I’m not big on art, I’m not a movie buff, and my musical spectrum is mostly confined to a few bands. Don’t even try talking to me about genres because I can’t tell them apart. So much for being a radio broadcaster.

With most films, I can’t tell you who directed the one I just watched, nor can I name its producer. It doesn’t matter to a layman like me most of the time. And so — even though I enjoy watching movies — it takes a special kind of ingenuity for me to really appreciate one. Not because I’m a discerning artist, no. Quite to the contrary: For naked eyes like mine, subtle artistic clues usually go under the radar.

And it is exactly for the reasons above that I’m delegating myself to the task of writing about Errol Morris’s documentary, The Unknown Known. Yes, I did pay attention this time because I wanted to know who made this film.

You could argue that the task of dismantling someone like Donald Rumsfeld isn’t such a hard one these days, but to reduce The Unknown Known to its journalistic-ingredients would be a sin to the art of moviemaking. *gulps*

First off, Morris’s own-invented interview technique captures the interviewees’ facial expressions and body language in a very unique way. It’s a distinction you can’t quite describe until you get to watch it. Morris explains his invention, the “Interrotron”: (via Wikipedia)

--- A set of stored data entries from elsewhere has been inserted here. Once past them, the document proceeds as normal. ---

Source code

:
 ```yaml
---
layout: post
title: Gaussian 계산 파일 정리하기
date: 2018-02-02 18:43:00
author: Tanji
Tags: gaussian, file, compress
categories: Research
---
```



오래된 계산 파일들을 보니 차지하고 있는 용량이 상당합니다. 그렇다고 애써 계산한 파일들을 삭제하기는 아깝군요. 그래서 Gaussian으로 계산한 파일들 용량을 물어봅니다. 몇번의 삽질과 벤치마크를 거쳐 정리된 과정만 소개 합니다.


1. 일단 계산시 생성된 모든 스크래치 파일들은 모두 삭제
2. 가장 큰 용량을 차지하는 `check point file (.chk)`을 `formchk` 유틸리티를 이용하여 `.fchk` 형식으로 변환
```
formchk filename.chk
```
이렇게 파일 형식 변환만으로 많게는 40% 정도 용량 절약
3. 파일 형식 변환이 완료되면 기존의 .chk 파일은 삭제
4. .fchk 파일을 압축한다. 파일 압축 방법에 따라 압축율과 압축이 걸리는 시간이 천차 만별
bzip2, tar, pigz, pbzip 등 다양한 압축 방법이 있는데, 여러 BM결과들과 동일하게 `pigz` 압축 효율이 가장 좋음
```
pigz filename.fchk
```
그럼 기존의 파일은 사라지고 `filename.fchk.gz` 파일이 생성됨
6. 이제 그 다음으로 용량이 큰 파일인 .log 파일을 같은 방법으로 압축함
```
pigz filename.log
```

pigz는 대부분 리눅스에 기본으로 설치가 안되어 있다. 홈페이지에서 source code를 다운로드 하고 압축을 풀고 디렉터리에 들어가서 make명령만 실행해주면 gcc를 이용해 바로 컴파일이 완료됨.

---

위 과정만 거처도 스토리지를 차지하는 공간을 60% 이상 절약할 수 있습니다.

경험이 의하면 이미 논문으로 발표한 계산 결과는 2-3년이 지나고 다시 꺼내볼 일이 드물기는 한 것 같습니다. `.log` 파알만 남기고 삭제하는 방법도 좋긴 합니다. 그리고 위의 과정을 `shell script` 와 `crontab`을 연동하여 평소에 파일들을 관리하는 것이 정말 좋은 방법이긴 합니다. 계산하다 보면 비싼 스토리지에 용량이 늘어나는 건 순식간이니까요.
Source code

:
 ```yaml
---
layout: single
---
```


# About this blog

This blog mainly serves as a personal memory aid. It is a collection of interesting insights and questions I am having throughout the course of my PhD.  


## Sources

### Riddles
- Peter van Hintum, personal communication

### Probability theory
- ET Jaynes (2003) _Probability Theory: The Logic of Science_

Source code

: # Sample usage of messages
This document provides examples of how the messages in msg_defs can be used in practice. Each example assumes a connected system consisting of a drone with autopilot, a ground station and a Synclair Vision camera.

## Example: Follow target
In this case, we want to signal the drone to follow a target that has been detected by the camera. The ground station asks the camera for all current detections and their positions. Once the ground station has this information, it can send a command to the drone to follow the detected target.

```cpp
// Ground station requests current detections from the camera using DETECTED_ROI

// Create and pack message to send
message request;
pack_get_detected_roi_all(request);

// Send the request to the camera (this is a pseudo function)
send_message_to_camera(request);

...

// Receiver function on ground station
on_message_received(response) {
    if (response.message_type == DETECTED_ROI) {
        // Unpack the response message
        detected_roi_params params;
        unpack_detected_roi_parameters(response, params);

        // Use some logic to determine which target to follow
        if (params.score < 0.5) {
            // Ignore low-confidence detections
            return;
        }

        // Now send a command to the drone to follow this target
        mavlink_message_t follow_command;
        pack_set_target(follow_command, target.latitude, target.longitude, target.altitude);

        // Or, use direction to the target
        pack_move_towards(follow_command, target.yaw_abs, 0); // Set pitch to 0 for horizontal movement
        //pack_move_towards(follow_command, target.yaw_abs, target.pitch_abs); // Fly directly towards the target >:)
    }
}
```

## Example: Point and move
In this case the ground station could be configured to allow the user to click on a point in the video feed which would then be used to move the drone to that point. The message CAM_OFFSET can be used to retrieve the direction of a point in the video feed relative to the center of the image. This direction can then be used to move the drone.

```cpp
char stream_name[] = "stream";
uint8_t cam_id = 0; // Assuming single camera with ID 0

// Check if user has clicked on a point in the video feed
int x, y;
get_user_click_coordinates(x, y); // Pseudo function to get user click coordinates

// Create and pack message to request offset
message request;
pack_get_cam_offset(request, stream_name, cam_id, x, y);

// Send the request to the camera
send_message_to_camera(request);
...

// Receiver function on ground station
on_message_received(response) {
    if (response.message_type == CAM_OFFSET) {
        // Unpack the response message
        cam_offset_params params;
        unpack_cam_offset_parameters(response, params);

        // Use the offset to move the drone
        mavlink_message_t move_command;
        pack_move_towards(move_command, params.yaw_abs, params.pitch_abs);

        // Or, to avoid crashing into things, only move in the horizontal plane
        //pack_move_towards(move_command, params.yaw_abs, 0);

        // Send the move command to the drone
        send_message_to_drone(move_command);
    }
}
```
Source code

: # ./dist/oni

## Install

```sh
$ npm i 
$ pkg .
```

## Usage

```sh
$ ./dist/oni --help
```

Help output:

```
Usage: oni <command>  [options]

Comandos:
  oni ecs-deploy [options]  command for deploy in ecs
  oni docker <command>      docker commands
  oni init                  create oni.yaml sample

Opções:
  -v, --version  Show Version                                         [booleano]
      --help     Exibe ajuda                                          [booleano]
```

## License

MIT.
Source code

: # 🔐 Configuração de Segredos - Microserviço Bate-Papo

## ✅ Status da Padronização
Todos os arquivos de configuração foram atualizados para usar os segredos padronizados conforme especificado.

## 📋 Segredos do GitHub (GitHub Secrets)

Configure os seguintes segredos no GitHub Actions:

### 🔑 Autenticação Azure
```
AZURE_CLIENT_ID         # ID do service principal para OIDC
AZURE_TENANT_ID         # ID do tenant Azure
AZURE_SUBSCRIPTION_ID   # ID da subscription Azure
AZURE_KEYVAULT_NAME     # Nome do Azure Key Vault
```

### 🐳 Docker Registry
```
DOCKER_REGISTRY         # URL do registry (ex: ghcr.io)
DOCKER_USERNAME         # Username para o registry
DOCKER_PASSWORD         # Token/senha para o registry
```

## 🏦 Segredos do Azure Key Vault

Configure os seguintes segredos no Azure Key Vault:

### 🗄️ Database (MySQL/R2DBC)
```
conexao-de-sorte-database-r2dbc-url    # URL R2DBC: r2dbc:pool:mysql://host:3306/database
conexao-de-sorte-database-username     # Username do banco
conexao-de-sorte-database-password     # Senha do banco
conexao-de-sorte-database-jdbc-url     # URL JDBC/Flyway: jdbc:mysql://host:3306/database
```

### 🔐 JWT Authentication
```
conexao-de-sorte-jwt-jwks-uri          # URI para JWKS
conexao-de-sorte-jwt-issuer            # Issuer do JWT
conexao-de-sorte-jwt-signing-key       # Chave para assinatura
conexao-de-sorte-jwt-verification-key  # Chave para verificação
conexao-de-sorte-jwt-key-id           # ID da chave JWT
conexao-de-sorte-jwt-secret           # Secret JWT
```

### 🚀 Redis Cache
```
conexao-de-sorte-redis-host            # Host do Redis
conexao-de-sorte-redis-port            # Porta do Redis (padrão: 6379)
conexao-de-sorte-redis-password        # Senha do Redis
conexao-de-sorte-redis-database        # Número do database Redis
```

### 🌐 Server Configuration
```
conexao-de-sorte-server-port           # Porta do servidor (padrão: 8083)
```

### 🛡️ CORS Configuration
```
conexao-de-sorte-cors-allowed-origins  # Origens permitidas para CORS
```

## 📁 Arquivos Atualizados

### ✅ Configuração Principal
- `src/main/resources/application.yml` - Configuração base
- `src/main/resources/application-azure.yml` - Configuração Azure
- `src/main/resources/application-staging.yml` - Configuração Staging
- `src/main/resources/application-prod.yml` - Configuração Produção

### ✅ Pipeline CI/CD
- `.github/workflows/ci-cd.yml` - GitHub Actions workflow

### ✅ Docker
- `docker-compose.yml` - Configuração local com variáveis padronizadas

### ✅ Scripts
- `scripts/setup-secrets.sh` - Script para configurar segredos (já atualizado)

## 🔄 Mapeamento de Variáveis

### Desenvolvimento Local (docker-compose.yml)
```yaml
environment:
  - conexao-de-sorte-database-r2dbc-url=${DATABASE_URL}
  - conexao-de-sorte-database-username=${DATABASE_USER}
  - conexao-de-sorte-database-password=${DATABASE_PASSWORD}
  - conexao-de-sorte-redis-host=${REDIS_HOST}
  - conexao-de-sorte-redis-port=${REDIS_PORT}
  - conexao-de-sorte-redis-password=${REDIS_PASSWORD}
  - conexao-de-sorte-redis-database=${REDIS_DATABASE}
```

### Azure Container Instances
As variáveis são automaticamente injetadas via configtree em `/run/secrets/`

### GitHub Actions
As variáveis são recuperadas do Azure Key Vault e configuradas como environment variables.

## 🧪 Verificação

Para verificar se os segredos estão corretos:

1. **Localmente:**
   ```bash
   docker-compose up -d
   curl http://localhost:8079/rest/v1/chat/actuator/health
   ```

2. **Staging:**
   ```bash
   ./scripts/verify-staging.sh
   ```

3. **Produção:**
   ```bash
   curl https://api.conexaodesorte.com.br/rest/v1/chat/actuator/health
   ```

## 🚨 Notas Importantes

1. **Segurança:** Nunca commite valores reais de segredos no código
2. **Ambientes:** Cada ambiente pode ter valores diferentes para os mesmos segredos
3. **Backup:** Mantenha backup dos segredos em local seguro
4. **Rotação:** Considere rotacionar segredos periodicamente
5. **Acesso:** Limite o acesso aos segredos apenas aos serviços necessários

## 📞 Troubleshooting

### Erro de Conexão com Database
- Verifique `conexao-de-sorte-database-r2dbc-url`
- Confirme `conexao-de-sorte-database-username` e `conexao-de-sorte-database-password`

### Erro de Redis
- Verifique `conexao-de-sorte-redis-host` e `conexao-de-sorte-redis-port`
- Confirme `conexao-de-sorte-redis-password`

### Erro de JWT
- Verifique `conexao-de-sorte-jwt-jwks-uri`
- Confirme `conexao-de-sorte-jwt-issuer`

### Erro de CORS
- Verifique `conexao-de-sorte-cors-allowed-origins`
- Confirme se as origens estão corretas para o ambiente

Teleprompters are used to project an image on a two-way mirror. Politicians and newscasters use them so that they can read text and look into the lens of the camera at the same time. What interest me is that nobody thought of using them for anything other than to display text: read a speech or read the news and look into the lens of the camera. I changed that. I put my face on the Teleprompter or, strictly speaking, my live video image. For the first time, I could be talking to someone, and they could be talking to me and at the same time looking directly into the lens of the camera. Now, there was no looking off slightly to the side. No more faux first person. This was the true first person.

One more thing: Take this quote — for example — courtesy of Rumsfeld:

You wonder why they didn’t respond to all the efforts that were made to avoid that war. How could they be that mixed-up in what the inevitable next steps would be? Why they wouldn’t sit down and have an agonizing reappraisal and come to some logical conclusion.

The former Secretary of Defense is talking about the Iraqis, of course. But all the while, the footage shown on the screen is that of the United States Capitol. In a black and white time-lapse video that captures it just from the right angle, the sun rises on Capitol Hill as Rumsfeld shares another gem of wisdom.

The Unknown Known screen captureIt’s subtle. But subtle brilliance does not escape even an uneducated observer like me. It made me smile. So I thought I’d share it with you.